◆ Dataset entries:
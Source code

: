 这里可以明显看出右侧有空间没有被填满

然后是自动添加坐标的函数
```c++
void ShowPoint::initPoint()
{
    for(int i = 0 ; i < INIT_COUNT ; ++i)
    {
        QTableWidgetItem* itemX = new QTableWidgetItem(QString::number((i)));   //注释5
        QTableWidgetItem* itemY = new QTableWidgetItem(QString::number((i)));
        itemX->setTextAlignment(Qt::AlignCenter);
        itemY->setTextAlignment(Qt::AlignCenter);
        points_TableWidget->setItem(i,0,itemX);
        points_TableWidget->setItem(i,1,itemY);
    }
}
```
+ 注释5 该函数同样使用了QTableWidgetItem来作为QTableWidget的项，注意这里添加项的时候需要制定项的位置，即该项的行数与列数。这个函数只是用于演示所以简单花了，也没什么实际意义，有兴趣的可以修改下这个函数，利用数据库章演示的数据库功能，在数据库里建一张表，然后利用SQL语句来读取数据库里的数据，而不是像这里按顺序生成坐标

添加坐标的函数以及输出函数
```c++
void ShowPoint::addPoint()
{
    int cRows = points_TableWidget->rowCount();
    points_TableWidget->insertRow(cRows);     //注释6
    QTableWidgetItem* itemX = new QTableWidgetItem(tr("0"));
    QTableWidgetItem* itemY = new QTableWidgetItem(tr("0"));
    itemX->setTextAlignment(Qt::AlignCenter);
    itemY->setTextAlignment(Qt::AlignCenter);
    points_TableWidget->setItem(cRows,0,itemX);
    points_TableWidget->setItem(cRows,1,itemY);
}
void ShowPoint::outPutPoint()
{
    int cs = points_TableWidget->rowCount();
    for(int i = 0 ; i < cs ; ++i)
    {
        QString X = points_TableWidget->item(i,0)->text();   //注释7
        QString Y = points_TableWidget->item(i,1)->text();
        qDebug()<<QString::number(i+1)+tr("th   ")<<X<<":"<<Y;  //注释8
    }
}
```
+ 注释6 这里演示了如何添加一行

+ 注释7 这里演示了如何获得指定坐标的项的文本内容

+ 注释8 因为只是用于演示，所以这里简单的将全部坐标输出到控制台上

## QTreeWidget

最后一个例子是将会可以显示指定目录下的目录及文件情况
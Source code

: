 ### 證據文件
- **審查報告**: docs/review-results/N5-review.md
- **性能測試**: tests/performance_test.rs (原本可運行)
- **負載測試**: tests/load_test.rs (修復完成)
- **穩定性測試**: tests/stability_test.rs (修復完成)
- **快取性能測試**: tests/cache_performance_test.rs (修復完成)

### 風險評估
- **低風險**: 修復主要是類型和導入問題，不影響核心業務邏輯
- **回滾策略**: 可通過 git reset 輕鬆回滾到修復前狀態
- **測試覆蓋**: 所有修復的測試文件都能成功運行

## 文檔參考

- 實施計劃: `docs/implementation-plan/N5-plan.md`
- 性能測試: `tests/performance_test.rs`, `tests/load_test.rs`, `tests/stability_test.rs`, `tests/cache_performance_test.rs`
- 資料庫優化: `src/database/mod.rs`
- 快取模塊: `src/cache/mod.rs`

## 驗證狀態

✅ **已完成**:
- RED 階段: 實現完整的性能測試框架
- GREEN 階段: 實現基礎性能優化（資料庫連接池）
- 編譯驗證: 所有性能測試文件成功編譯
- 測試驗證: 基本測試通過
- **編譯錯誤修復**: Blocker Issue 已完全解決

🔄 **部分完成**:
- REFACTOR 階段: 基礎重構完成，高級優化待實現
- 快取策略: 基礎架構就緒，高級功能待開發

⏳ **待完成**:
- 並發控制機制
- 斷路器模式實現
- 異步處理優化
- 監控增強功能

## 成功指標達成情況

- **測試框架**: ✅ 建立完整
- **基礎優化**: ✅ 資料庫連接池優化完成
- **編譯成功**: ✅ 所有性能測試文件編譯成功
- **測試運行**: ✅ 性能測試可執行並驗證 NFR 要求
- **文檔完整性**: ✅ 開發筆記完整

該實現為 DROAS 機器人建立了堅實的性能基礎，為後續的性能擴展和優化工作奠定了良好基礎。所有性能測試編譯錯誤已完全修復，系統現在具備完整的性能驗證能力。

◆ WORK REQUIRED:
Tally the lines in the entries above that hold the word "AlignCenter". Reply with nothing but that count.

◆ RESULT BELOW:
4